As mulheres apresentam fatores de risco tradicionais (como, por exemplo, hipertensão arterial, colesterol elevado) e específicos que muitas vezes são ignorados, como diabetes na gravidez, partos prematuros e abortos recorrentes. Até o uso de certos anticoncepcionais podem aumentar a pressão arterial. Segundo a especialista, esses detalhes precisam ser avaliados com mais atenção na história clínica da mulher durante o acompanhamento médico.
Diretrizes
As novas diretrizes europeias de 2024 reforçam esse olhar e trazem orientações específicas para o público feminino. No continente europeu, a pressão arterial é considerada elevada quando ultrapassa 12 por sete e deve ser controlada para ficar abaixo de 14 por nove, especialmente para mulheres com outros fatores de risco, como diabetes ou doenças nos rins.
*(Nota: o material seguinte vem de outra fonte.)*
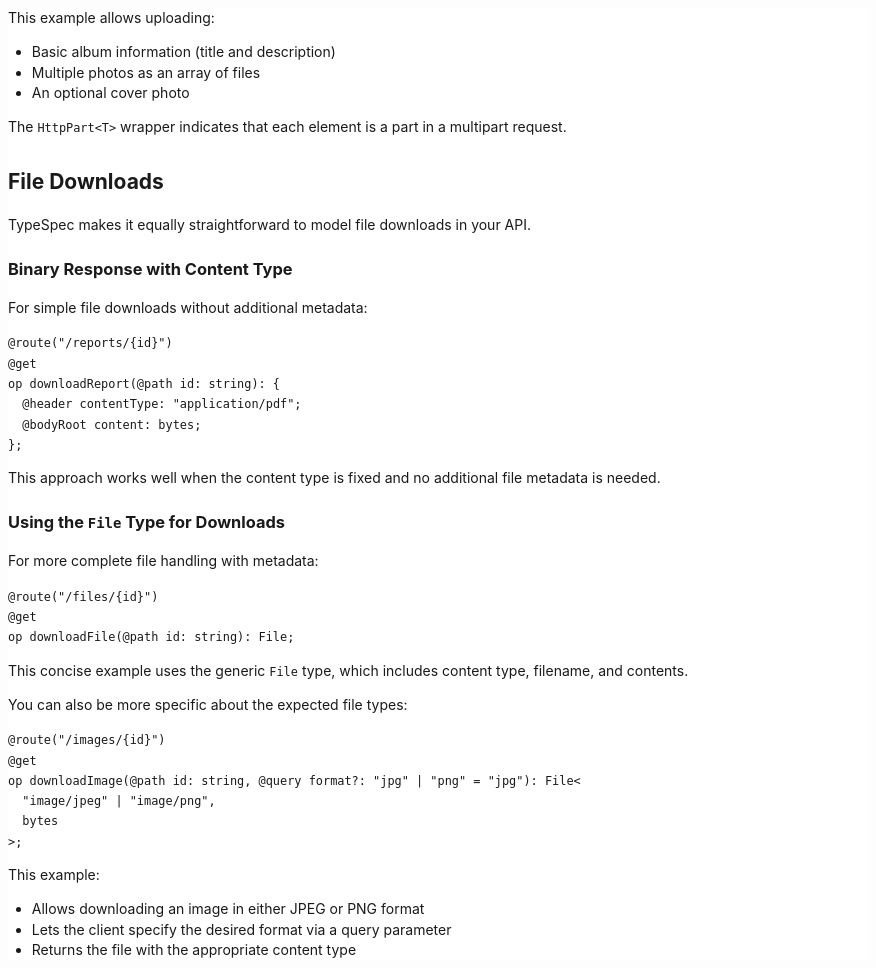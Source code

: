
 ```typespec
```

This example allows uploading:

- Basic album information (title and description)
- Multiple photos as an array of files
- An optional cover photo

The `HttpPart<T>` wrapper indicates that each element is a part in a multipart request.

## File Downloads

TypeSpec makes it equally straightforward to model file downloads in your API.

### Binary Response with Content Type

For simple file downloads without additional metadata:

```typespec
@route("/reports/{id}")
@get
op downloadReport(@path id: string): {
  @header contentType: "application/pdf";
  @bodyRoot content: bytes;
};
```

This approach works well when the content type is fixed and no additional file metadata is needed.

### Using the `File` Type for Downloads

For more complete file handling with metadata:

```typespec
@route("/files/{id}")
@get
op downloadFile(@path id: string): File;
```

This concise example uses the generic `File` type, which includes content type, filename, and contents.

You can also be more specific about the expected file types:

```typespec
@route("/images/{id}")
@get
op downloadImage(@path id: string, @query format?: "jpg" | "png" = "jpg"): File<
  "image/jpeg" | "image/png",
  bytes
>;
```

This example:

- Allows downloading an image in either JPEG or PNG format
- Lets the client specify the desired format via a query parameter
- Returns the file with the appropriate content type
“Outro ponto de destaque das novas diretrizes refere-se ao cuidado com o uso de contraceptivos hormonais combinados (estrogênio e progesterona), causa frequente de aumento da pressão arterial em mulheres. Nesses casos, a recomendação é optar por métodos contraceptivos que tenham somente progesterona”, indica a médica.
Durante a gravidez, a atenção precisa ser redobrada. O tratamento com remédios deve começar quando a pressão atinge 14 por nove ou mais. Casos graves, com pressão igual ou acima de 17 por 11, devem ser encaminhados com urgência para o atendimento médico. “O risco de hipertensão crônica também aumenta nos seis primeiros meses após o parto, o que reforça a necessidade de acompanhamento especializado contínuo nesse período. Estima-se que de 20% a 30% das mulheres que tiveram hipertensão na gestação apresentem a condição novamente em futuras gestações”, explica.
O estilo de vida saudável também é importante ferramenta preventiva, entre os hábitos que podem ser aplicados está o Índice de Massa Corporal (IMC) entre 20 e 25, cintura com menos de 80 centímetros, limitação do consumo de álcool e aumento da ingestão de potássio (presente em diversos alimentos, como banana, espinafre e abacate), substituindo o sal comum por sais ricos em potássio, já que as mulheres são mais sensíveis ao sódio.
“A prevenção começa com informação sobre os cuidados e os riscos cardiovasculares. A mudança do estilo de vida inclui a redução de peso, prática de atividade física regular, controle da pressão arterial, do colesterol e da glicose no sangue. É muito importante que as mulheres meçam sua pressão arterial regularmente, conheçam os cuidados com a saúde e recebam orientações que considerem as suas particularidades. Muitas doenças do coração podem ser evitadas com pequenas mudanças de hábito”, reforça doutora Egle.